Work task
Find every line with the string "메모리의" in the material below and copy it.

Provided material
━━━━━━━━━━
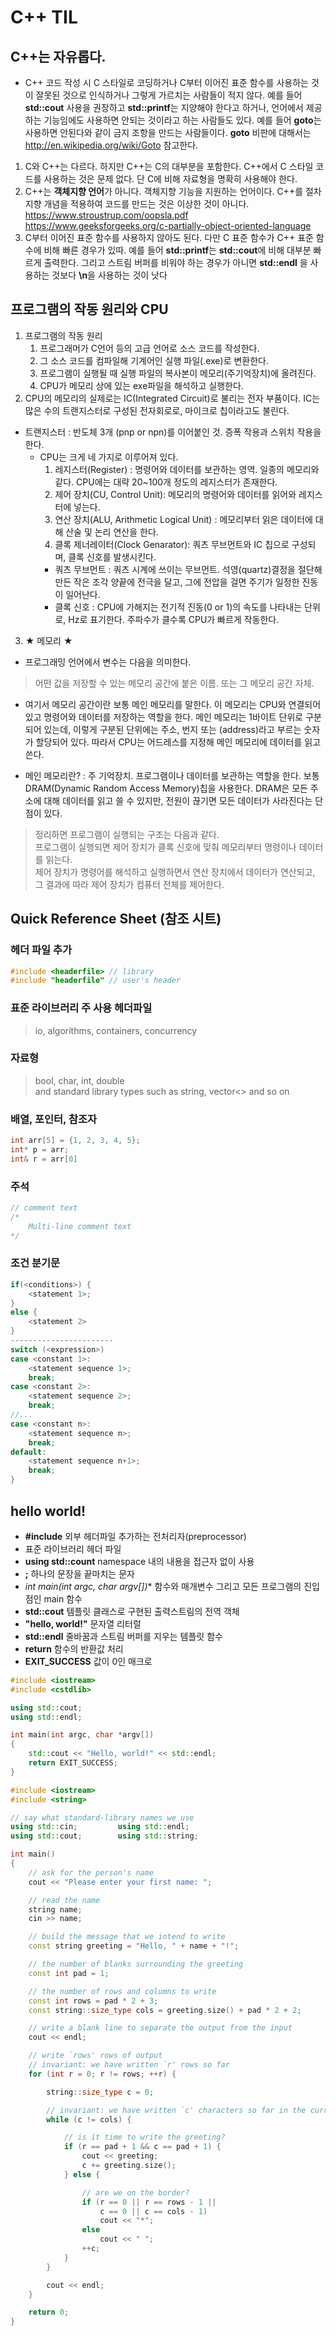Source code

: # C++ TIL

## C++는 자유롭다.
- C++ 코드 작성 시 C 스타일로 코딩하거나 C부터 이어진 표준 함수를 사용하는 것이 잘못된 것으로 인식하거나 그렇게 가르치는 사람들이 적지 않다. 예를 들어 **std::cout** 사용을 권장하고 **std::printf**는 지양해야 한다고 하거나, 언어에서 제공하는 기능임에도 사용하면 안되는 것이라고 하는 사람들도 있다. 예를 들어 **goto**는 사용하면 안된다와 같이 금지 조항을 만드는 사람들이다. **goto** 비판에 대해서는 http://en.wikipedia.org/wiki/Goto 참고한다.

1. C와 C++는 다르다. 하지만 C++는 C의 대부분을 포함한다. C++에서 C 스타일 코드를 사용하는 것은 문제 없다. 단 C에 비해 자료형을 명확히 사용해야 한다.
2. C++는 **객체지향 언어**가 아니다. 객체지향 기능을 지원하는 언어이다. C++를 절차지향 개념을 적용하여 코드를 만드는 것은 이상한 것이 아니다.
https://www.stroustrup.com/oopsla.pdf https://www.geeksforgeeks.org/c-partially-object-oriented-language
3. C부터 이어진 표준 함수를 사용하지 않아도 된다. 다만 C 표준 함수가 C++ 표준 함수에 비해 빠른 경우가 있따. 예를 들어 **std::printf**는 **std::cout**에 비해 대부분 빠르게 출력한다. 그리고 스트림 버퍼를 비워야 하는 경우가 아니면 **std::endl** 을 사용하는 것보다 **\n**을 사용하는 것이 낫다

## 프로그램의 작동 원리와 CPU
1. 프로그램의 작동 원리
    1. 프로그래머가 C언어 등의 고급 언어로 소스 코드를 작성한다.
    2. 그 소스 코드를 컴파일해 기계어인 실행 파일(.exe)로 변환한다.
    3. 프로그램이 실행될 때 실행 파일의 복사본이 메모리(주기억장치)에 올려진다.
    4. CPU가 메모리 상에 있는 exe파일을 해석하고 실행한다.
2. CPU의 메모리의 실제로는 IC(Integrated Circuit)로 불리는 전자 부품이다. IC는 많은 수의 트랜지스터로 구성된 전자회로로, 마이크로 칩이라고도 불린다.            
* 트랜지스터 : 반도체 3개 (pnp or npn)를 이어붙인 것. 증폭 작용과 스위치 작용을 한다.   
    - CPU는 크게 네 가지로 이루어져 있다.
        1. 레지스터(Register) : 명령어와 데이터를 보관하는 영역. 일종의 메모리와 같다. CPU에는 대략 20~100개 정도의 레지스터가 존재한다.
        2. 제어 장치(CU, Control Unit): 메모리의 명령어와 데이터를 읽어와 레지스터에 넣는다.
        3. 연산 장치(ALU, Arithmetic Logical Unit) : 메모리부터 읽은 데이터에 대해 산술 및 논리 연산을 한다.
        4. 클록 제너레이터(Clock Genarator): 쿼츠 무브먼트와 IC 칩으로 구성되며, 클록 신호를 발생시킨다.
        * 쿼츠 무브먼트 : 쿼츠 시계에 쓰이는 무브먼트. 석영(quartz)결정을 절단해 만든 작은 조각 양끝에 전극을 달고, 그에 전압을 걸면 주기가 일정한 진동이 일어난다.
        * 클록 신호 : CPU에 가해지는 전기적 진동(0 or 1)의 속도를 나타내는 단위로, Hz로 표기한다. 주파수가 클수록 CPU가 빠르게 작동한다.
3. ★ 메모리 ★
- 프로그래밍 언어에서 변수는 다음을 의미한다.
> 어떤 값을 저장할 수 있는 메모리 공간에 붙은 이름. 또는 그 메모리 공간 자체.
- 여기서 메모리 공간이란 보통 메인 메모리를 말한다. 이 메모리는 CPU와 연결되어 있고 명령어와 데이터를 저장하는 역할을 한다. 메인 메모리는 1바이트 단위로 구분되어 있는데, 이렇게 구분된 단위에는 주소, 번지 또는 (address)라고 부르는 숫자가 할당되어 있다. 따라서 CPU는 어드레스를 지정해 메인 메모리에 데이터를 읽고 쓴다.
* 메인 메모리란? : 주 기억장치. 프로그램이나 데이터를 보관하는 역할을 한다. 보통 DRAM(Dynamic Random Access Memory)칩을 사용한다. DRAM은 모든 주소에 대해 데이터를 읽고 쓸 수 있지만, 전원이 끊기면 모든 데이터가 사라진다는 단점이 있다.
> 정리하면 프로그램이 실행되는 구조는 다음과 같다.    
프로그램이 실행되면 제어 장치가 클록 신호에 맞춰 메모리부터 명령이나 데이터를 읽는다.    
제어 장치가 명령어를 해석하고 실행하면서 연산 장치에서 데이터가 연산되고, 그 결과에 따라 제어 장치가 컴퓨터 전체를 제어한다.


## Quick Reference Sheet (참조 시트)

### 헤더 파일 추가
```cpp
#include <headerfile> // library
#include "headerfile" // user's header
```

### 표준 라이브러리 주 사용 헤더파일

> io, algorithms, containers, concurrency

### 자료형

> bool, char, int, double    
and standard library types such as string, vector<> and so on

### 배열, 포인터, 참조자
```cpp
int arr[5] = {1, 2, 3, 4, 5};
int* p = arr;
int& r = arr[0]
```

### 주석
```cpp
// comment text
/*
    Multi-line comment text
*/
```
### 조건 분기문
```cpp
if(<conditions>) {
    <statement 1>;
}
else {
    <statement 2>
}
-----------------------
switch (<expression>)
case <constant 1>:
    <statement sequence 1>;
    break;
case <constant 2>:
    <statement sequence 2>;
    break;
//...
case <constant n>:
    <statement sequence n>;
    break;
default:
    <statement sequence n+1>;
    break;
}
```

## hello world!
- **#include** 외부 헤더파일 추가하는 전처리자(preprocessor)
- **<iostream>** 표준 라이브러리 헤더 파일
- **using std::count** namespace 내의 내용을 접근자 없이 사용
- **;** 하나의 문장을 끝마치는 문자
- **int main(int argc, char* argv[])** 함수와 매개변수 그리고 모든 프로그램의 진입점인 main 함수
- **std::cout** 템플릿 클래스로 구현된 출력스트림의 전역 객체
- **"hello, world!"** 문자열 리터럴
- **std::endl** 줄바꿈과 스트림 버퍼를 지우는 템플릿 함수
- **return** 함수의 반환값 처리
- **EXIT_SUCCESS** 값이 0인 매크로
```cpp
#include <iostream>
#include <cstdlib>

using std::cout;
using std::endl;

int main(int argc, char *argv[])
{
    std::cout << "Hello, world!" << std::endl;
    return EXIT_SUCCESS;
}
```

```cpp
#include <iostream>
#include <string>

// say what standard-library names we use
using std::cin;         using std::endl;
using std::cout;        using std::string;

int main()
{
    // ask for the person's name
    cout << "Please enter your first name: ";

    // read the name
    string name;
    cin >> name;

    // build the message that we intend to write
    const string greeting = "Hello, " + name + "!";

    // the number of blanks surrounding the greeting
    const int pad = 1;

    // the number of rows and columns to write
    const int rows = pad * 2 + 3;
    const string::size_type cols = greeting.size() + pad * 2 + 2;

    // write a blank line to separate the output from the input
    cout << endl;

    // write `rows' rows of output
    // invariant: we have written `r' rows so far
    for (int r = 0; r != rows; ++r) {

        string::size_type c = 0;

        // invariant: we have written `c' characters so far in the current row
        while (c != cols) {

            // is it time to write the greeting?
            if (r == pad + 1 && c == pad + 1) {
                cout << greeting;
                c += greeting.size();
            } else {

                // are we on the border?
                if (r == 0 || r == rows - 1 ||
                    c == 0 || c == cols - 1)
                    cout << "*";
                else
                    cout << " ";
                ++c;
            }
        }

        cout << endl;
    }

    return 0;
}
```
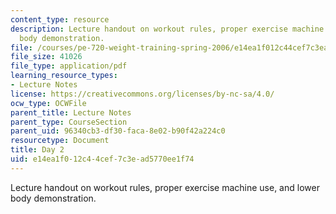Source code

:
 ```yaml
---
content_type: resource
description: Lecture handout on workout rules, proper exercise machine use, and lower
  body demonstration.
file: /courses/pe-720-weight-training-spring-2006/e14ea1f012c44cef7c3ead5770ee1f74_day2.pdf
file_size: 41026
file_type: application/pdf
learning_resource_types:
- Lecture Notes
license: https://creativecommons.org/licenses/by-nc-sa/4.0/
ocw_type: OCWFile
parent_title: Lecture Notes
parent_type: CourseSection
parent_uid: 96340cb3-df30-faca-8e02-b90f42a224c0
resourcetype: Document
title: Day 2
uid: e14ea1f0-12c4-4cef-7c3e-ad5770ee1f74
---
```

Lecture handout on workout rules, proper exercise machine use, and lower body demonstration.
━━━━━━━━━━
Result
2. CPU의 메모리의 실제로는 IC(Integrated Circuit)로 불리는 전자 부품이다. IC는 많은 수의 트랜지스터로 구성된 전자회로로, 마이크로 칩이라고도 불린다.            
        2. 제어 장치(CU, Control Unit): 메모리의 명령어와 데이터를 읽어와 레지스터에 넣는다.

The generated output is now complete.